TASK DIRECTIONS:
From the entries that follow, copy exactly the lines beginning at the line holding "target very much." and continuing through the line holding "6- Build SVM regression model".

[Collected data]

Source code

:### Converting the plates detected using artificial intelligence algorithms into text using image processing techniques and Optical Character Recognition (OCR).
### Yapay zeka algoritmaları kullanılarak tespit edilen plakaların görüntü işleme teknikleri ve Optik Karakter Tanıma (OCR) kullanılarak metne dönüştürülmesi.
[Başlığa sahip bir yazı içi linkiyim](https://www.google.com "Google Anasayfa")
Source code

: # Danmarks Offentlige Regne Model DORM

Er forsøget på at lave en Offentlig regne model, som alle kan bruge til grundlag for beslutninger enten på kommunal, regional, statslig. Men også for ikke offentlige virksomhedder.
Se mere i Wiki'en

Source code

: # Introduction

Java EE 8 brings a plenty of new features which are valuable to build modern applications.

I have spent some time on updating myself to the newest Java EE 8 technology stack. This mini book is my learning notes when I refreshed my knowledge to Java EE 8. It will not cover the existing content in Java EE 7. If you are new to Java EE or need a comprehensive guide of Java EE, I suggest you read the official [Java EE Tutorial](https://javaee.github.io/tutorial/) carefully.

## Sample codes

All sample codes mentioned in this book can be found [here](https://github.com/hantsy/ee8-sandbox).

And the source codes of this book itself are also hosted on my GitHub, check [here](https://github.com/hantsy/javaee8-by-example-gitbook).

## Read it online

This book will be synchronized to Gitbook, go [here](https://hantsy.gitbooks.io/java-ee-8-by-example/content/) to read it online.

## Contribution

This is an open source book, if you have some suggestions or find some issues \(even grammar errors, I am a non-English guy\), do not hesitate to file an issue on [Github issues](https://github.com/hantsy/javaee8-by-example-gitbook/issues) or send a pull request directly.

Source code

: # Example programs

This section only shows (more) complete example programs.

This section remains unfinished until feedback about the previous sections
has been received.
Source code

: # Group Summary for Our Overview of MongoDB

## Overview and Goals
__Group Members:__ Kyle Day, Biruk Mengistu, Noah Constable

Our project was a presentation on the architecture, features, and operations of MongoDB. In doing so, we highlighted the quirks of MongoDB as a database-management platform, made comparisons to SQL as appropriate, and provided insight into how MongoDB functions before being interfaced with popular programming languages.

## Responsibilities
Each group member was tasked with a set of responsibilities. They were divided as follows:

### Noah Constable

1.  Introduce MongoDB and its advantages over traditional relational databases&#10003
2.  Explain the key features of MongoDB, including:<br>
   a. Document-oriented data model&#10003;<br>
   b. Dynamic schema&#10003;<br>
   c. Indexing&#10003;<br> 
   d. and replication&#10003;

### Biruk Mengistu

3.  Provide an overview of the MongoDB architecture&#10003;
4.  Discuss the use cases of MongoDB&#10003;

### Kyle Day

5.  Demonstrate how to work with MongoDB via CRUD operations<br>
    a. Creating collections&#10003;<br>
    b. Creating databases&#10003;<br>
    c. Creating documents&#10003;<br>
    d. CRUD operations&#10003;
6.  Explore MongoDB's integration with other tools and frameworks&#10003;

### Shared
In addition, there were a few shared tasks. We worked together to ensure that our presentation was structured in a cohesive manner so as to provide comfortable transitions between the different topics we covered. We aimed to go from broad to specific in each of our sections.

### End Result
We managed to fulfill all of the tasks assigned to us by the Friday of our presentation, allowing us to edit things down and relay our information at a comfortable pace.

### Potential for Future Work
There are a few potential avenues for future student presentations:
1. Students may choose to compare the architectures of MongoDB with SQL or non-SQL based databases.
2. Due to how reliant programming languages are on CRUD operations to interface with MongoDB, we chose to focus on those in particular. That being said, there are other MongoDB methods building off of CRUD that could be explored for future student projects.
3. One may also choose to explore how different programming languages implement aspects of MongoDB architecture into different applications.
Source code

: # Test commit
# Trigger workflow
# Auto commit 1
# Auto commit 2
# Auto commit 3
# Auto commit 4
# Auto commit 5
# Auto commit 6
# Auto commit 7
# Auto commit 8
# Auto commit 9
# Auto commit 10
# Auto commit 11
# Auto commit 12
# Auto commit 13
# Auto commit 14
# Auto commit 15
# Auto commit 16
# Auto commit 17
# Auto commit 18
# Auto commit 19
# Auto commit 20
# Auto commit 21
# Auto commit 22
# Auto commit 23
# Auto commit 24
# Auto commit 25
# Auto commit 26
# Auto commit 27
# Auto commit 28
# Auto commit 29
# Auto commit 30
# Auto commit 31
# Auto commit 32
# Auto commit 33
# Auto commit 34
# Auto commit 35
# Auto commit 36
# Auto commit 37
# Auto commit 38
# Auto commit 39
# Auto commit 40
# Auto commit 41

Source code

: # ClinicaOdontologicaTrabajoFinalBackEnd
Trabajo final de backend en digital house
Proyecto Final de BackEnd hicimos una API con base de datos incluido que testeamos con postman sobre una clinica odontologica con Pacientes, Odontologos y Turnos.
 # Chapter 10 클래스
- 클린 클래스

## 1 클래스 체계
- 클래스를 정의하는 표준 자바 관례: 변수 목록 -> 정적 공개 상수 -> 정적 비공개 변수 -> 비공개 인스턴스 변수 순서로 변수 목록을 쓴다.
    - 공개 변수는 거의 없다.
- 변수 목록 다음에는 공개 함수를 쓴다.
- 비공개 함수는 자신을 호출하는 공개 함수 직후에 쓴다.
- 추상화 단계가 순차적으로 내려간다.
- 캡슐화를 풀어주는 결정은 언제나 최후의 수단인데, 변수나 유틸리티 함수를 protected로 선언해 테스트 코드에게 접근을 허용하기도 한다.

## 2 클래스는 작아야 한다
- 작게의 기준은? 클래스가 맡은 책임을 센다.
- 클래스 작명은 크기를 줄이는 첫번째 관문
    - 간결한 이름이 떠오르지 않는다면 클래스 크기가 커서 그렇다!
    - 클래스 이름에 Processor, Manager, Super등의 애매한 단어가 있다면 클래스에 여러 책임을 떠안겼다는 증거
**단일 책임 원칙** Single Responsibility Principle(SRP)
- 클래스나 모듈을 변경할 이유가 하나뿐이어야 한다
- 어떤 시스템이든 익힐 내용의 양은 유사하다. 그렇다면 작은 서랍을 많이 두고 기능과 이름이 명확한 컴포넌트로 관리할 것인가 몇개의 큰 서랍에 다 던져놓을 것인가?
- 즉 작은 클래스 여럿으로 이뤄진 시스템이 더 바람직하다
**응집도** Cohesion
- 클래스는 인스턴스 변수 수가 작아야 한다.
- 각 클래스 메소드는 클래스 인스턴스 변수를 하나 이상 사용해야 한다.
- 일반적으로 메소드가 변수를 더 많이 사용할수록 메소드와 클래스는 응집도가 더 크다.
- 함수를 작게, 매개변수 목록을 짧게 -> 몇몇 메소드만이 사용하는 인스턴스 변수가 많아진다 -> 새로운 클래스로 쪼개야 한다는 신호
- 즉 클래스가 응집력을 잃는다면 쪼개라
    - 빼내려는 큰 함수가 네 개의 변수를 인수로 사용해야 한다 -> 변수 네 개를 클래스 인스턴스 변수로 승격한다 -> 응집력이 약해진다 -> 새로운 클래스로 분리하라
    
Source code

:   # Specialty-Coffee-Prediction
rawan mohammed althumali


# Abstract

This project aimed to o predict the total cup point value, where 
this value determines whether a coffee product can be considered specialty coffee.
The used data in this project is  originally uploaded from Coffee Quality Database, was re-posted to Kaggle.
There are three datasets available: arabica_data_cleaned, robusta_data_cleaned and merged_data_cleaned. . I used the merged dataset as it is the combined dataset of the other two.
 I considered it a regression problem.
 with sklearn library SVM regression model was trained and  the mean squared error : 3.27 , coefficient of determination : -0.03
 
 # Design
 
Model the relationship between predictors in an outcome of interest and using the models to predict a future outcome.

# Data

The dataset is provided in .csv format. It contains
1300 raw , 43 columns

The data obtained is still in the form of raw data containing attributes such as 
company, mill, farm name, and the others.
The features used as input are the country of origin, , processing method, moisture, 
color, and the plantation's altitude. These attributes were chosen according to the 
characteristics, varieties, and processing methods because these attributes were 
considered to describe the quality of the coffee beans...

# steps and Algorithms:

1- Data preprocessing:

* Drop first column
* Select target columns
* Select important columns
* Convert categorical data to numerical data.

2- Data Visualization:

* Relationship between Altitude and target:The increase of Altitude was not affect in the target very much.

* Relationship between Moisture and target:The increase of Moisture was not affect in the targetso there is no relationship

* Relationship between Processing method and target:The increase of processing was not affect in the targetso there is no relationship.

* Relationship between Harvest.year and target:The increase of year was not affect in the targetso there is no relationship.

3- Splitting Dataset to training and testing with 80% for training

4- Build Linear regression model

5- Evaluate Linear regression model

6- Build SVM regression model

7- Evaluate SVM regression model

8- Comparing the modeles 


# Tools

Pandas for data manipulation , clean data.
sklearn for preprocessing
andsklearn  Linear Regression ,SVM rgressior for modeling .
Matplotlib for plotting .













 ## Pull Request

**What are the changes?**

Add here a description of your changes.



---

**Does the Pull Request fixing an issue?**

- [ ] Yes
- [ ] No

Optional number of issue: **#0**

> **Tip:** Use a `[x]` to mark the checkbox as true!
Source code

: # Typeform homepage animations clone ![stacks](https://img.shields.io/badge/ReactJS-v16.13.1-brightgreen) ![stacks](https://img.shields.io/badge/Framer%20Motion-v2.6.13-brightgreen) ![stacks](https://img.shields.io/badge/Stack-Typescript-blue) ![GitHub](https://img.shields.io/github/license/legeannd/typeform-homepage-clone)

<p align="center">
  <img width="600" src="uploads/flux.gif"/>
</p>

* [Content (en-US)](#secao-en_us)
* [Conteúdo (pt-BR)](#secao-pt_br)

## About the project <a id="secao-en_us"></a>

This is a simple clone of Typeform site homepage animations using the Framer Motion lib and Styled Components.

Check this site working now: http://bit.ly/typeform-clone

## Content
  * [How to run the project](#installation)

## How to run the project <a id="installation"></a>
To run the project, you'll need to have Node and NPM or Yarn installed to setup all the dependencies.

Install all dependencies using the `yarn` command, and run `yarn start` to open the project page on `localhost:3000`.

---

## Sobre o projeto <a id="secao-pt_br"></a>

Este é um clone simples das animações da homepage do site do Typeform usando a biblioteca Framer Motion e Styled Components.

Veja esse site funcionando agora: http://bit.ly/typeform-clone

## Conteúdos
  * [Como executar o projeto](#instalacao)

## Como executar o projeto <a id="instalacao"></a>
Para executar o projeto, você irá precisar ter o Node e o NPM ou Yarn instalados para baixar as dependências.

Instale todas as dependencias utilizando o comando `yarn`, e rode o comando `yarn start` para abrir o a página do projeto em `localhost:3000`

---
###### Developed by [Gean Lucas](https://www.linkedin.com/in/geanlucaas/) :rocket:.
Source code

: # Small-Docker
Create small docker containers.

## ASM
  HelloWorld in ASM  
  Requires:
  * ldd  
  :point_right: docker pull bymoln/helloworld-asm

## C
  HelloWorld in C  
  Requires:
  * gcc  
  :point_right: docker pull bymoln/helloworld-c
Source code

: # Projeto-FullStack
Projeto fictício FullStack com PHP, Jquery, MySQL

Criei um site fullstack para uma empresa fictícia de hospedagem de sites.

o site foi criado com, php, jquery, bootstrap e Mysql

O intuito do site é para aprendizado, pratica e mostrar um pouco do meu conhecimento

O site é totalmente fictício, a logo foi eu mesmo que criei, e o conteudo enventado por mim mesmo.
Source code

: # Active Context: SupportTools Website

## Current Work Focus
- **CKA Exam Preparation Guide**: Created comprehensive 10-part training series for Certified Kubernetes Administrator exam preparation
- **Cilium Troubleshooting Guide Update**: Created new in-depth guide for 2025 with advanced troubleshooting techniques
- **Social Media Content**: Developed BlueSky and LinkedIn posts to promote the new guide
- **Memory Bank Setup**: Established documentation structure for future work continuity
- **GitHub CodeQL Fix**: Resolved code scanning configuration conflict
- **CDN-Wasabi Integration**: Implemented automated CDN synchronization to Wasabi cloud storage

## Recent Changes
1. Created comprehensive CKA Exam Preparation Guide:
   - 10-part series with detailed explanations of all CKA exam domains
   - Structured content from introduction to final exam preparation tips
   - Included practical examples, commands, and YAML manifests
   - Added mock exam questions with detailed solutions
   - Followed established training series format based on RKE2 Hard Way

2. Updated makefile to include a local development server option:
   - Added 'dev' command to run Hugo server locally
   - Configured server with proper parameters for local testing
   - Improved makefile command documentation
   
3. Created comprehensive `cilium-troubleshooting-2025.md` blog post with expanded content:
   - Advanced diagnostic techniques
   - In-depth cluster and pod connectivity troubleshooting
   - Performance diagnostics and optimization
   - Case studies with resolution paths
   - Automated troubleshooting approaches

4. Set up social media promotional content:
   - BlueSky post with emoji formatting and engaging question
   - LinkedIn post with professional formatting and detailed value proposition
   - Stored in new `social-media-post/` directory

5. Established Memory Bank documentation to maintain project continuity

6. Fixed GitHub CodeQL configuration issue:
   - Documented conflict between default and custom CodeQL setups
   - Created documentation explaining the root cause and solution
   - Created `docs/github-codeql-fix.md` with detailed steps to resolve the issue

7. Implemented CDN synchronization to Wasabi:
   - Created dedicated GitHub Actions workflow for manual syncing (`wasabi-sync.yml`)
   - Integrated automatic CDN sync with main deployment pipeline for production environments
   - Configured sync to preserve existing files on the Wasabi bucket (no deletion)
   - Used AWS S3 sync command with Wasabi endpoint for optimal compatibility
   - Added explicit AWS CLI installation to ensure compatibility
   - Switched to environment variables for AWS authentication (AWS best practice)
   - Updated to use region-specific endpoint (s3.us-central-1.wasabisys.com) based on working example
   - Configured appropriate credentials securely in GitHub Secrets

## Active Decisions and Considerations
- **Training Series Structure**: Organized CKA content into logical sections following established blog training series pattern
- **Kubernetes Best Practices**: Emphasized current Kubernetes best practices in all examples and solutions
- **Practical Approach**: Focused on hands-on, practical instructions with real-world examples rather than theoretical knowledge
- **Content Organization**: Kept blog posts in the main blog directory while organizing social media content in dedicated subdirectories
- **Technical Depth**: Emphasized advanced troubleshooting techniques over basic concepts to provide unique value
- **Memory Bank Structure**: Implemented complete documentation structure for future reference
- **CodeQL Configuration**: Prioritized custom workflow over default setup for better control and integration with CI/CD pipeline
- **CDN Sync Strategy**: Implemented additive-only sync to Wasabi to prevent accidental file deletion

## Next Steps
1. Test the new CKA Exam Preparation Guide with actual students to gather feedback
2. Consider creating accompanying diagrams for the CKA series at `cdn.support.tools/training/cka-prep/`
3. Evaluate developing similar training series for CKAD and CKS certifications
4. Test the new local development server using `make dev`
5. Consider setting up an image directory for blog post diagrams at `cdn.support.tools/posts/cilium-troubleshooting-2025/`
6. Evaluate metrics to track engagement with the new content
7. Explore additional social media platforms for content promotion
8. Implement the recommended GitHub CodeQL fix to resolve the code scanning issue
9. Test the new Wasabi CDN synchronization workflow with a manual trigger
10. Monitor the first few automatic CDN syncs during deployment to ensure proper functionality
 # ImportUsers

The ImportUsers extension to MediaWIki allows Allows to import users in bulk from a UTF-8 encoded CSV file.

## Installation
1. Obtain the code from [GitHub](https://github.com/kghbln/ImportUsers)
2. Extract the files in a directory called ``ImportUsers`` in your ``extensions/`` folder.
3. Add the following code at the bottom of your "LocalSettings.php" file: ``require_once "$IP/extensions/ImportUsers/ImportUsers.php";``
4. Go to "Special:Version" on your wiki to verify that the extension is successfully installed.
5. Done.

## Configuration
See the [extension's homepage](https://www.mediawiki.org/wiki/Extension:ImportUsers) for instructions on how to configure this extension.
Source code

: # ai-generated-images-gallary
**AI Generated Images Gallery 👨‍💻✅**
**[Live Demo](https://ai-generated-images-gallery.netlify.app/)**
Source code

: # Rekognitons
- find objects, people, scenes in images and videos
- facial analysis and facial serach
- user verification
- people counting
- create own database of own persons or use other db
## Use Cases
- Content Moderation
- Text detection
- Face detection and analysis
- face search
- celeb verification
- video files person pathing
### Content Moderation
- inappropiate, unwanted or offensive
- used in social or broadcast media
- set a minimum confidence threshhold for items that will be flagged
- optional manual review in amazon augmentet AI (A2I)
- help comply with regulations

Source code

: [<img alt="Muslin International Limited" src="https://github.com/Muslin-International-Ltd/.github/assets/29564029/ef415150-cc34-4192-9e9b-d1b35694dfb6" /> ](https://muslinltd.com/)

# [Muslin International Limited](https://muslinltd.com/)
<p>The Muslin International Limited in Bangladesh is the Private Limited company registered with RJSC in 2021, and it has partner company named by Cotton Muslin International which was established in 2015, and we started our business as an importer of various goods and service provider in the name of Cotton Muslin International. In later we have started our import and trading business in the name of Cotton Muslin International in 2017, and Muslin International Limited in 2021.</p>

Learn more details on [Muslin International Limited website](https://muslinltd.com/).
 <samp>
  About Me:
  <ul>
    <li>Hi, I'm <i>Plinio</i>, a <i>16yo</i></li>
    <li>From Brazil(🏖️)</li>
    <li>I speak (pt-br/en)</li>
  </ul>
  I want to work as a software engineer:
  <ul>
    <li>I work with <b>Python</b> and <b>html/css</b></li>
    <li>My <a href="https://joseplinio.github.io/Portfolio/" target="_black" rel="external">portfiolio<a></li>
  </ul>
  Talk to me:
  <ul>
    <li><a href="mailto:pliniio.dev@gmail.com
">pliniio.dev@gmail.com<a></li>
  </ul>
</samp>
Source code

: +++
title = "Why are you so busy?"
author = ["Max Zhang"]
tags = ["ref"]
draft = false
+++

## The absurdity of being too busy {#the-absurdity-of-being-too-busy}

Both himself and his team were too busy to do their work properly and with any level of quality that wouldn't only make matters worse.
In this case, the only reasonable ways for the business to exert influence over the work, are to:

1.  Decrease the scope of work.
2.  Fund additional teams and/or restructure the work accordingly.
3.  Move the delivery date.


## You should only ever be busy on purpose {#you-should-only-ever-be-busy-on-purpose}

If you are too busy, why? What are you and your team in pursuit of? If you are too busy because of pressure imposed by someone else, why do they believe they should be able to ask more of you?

WRITTEN RESPONSE:
* Relationship between Altitude and target:The increase of Altitude was not affect in the target very much.

* Relationship between Moisture and target:The increase of Moisture was not affect in the targetso there is no relationship

* Relationship between Processing method and target:The increase of processing was not affect in the targetso there is no relationship.

* Relationship between Harvest.year and target:The increase of year was not affect in the targetso there is no relationship.

3- Splitting Dataset to training and testing with 80% for training

4- Build Linear regression model

5- Evaluate Linear regression model

6- Build SVM regression model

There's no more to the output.